O movimento foi antecipado pelo deputado estadual Cláudio Pinho: Capitão Wagner foi alçado à presidência da federação União Progressista no Ceará.
Em paralelo, Wagner convocou coletiva para marcar posição e dar caráter oficial ao novo arranjo político. O gesto não é apenas administrativo: redefine o eixo da federação no Estado e a coloca claramente no campo da oposição, em sintonia com o projeto liderado por Ciro Gomes.
O movimento atropela uma articulação prévia da vice-governadora Jade Romero, que vinha se aproximando da federação e buscava influência sobre sua condução local. Com Wagner no comando, a leitura é de que houve uma tomada de espaço que altera o equilíbrio interno e antecipa a disputa por protagonismo na montagem do palanque de 2026.
A estratégia passa pela construção de uma frente unificada, com chapa majoritária competitiva e nominatas fortes para deputado, mirando densidade eleitoral e capilaridade política. Na prática, a União Progressista deixa de ser um território em disputa e passa a ter direção definida — com impacto direto no redesenho das forças de oposição no Ceará.

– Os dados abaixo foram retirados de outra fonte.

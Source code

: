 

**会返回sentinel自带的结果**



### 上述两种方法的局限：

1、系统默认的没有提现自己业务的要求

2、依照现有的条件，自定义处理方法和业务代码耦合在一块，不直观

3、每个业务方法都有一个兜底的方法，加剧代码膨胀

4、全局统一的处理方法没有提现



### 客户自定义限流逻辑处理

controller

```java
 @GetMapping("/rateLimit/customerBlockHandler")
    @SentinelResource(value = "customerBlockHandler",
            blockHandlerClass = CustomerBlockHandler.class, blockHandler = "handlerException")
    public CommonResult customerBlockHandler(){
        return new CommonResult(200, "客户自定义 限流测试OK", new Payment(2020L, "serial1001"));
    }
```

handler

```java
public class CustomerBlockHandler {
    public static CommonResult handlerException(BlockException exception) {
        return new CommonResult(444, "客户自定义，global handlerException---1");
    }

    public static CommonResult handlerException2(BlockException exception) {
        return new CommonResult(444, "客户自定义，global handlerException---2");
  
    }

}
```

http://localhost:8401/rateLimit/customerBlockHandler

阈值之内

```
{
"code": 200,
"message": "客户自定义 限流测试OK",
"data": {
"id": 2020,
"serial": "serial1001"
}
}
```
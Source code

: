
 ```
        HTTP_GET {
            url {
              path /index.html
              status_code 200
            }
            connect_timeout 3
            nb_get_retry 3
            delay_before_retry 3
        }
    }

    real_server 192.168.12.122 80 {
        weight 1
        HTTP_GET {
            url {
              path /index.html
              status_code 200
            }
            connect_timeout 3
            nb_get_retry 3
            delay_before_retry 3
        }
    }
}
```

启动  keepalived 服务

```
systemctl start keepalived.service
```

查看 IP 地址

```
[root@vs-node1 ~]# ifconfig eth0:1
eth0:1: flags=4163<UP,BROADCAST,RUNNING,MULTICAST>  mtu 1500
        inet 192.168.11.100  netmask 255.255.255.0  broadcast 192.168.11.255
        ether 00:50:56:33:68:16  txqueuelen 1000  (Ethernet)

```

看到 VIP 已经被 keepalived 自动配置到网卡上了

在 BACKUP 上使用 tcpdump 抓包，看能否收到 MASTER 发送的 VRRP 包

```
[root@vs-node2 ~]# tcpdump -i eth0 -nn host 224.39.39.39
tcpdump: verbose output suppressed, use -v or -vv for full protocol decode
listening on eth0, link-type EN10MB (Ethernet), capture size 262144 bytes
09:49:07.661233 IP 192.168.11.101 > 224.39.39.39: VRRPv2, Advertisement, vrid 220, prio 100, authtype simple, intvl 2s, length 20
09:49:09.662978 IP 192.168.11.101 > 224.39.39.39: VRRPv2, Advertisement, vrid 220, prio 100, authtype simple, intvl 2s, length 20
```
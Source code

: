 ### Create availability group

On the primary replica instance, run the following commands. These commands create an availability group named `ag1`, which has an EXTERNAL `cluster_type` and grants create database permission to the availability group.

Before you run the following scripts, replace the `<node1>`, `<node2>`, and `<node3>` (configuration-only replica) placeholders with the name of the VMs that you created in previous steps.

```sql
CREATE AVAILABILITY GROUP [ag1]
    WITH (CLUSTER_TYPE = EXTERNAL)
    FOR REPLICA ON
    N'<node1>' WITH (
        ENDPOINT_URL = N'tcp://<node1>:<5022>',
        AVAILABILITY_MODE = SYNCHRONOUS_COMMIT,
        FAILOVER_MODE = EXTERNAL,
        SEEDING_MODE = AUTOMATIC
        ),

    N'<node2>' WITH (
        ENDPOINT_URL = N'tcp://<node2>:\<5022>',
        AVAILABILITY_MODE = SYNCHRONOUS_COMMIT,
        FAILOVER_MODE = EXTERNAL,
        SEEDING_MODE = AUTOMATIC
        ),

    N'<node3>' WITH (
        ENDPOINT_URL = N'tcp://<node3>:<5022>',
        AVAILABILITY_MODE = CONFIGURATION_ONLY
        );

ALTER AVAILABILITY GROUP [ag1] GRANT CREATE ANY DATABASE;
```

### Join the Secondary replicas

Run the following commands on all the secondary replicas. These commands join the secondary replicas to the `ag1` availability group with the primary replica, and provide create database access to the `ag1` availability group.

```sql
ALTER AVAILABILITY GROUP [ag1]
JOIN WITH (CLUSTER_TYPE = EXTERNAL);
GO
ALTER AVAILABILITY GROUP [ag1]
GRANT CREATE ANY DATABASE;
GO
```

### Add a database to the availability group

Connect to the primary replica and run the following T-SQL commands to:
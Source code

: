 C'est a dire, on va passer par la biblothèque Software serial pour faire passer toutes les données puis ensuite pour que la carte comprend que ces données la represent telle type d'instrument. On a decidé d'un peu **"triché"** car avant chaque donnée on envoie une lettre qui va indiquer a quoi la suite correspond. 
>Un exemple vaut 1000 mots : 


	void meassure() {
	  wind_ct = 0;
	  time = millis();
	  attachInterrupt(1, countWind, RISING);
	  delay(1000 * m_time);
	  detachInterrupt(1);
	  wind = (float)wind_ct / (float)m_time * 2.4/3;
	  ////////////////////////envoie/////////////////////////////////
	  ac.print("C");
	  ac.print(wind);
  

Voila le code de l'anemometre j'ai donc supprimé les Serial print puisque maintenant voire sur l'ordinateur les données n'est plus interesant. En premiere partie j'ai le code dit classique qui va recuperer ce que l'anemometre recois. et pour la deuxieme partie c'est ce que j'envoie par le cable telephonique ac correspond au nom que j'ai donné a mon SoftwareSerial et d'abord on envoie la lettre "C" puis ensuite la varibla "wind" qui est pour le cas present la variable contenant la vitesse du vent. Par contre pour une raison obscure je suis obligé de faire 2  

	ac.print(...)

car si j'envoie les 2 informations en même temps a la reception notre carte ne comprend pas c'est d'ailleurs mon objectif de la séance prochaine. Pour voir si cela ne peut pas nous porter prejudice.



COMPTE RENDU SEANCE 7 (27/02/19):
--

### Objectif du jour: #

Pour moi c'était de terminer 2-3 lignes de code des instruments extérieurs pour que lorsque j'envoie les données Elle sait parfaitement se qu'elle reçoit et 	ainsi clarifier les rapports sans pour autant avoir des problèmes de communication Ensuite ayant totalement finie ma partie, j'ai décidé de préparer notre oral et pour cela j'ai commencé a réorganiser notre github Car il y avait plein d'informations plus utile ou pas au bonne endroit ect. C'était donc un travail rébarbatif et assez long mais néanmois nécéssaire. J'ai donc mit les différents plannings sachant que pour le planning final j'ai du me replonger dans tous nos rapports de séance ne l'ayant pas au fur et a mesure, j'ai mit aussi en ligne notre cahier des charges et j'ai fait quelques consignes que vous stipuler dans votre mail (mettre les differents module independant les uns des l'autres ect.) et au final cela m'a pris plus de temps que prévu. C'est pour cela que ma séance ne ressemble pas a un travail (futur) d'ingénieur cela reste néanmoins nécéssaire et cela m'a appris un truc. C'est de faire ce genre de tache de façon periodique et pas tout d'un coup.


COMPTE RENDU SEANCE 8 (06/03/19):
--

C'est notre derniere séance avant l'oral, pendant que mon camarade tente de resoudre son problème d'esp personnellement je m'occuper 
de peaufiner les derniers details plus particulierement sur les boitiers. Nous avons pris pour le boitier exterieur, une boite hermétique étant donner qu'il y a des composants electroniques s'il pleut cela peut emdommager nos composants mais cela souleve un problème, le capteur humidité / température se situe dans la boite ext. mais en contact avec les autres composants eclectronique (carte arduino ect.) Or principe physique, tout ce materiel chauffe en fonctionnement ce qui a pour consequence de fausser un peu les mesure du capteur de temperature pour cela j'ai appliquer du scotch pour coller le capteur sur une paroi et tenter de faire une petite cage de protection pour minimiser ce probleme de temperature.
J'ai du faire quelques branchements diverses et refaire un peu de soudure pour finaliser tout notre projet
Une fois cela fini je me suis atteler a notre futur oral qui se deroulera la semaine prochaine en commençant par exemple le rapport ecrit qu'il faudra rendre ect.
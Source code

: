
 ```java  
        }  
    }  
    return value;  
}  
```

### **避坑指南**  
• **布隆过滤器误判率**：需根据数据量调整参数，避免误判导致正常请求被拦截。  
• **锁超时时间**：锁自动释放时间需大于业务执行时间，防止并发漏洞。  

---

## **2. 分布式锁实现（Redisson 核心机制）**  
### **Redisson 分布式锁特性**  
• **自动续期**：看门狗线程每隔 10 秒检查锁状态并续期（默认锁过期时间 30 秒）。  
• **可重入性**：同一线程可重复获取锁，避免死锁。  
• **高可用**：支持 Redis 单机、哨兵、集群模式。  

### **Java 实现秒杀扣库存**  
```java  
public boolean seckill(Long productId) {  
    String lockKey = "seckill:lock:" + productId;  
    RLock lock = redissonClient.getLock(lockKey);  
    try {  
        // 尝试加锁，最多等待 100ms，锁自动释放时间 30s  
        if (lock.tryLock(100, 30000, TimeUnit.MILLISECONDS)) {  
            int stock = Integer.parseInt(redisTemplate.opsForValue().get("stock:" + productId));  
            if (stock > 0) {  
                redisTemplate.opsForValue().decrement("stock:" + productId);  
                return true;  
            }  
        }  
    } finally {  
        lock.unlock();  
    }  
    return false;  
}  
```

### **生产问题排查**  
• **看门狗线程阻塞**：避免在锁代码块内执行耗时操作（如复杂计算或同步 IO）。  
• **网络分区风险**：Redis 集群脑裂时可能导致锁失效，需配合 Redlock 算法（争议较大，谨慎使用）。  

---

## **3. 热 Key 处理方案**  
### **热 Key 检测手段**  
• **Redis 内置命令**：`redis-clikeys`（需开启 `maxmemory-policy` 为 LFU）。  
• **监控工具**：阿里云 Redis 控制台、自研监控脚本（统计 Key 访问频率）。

Atualização: O ex-deputado federal, Capitão Wagner, se apresentou em entrevista coletiva na tarde desta sexta-feira, 27, como presidente da federação União Progressista (União Brasil e PP) no Ceará. O anúncio, feito via comunicado de Antonio Rueda (presidente nacional do partido), pode ter encerrado a disputa pelo controle do Progressistas no estado e reafirma o posicionamento do bloco na oposição direta ao governo de Elmano de Freitas (PT).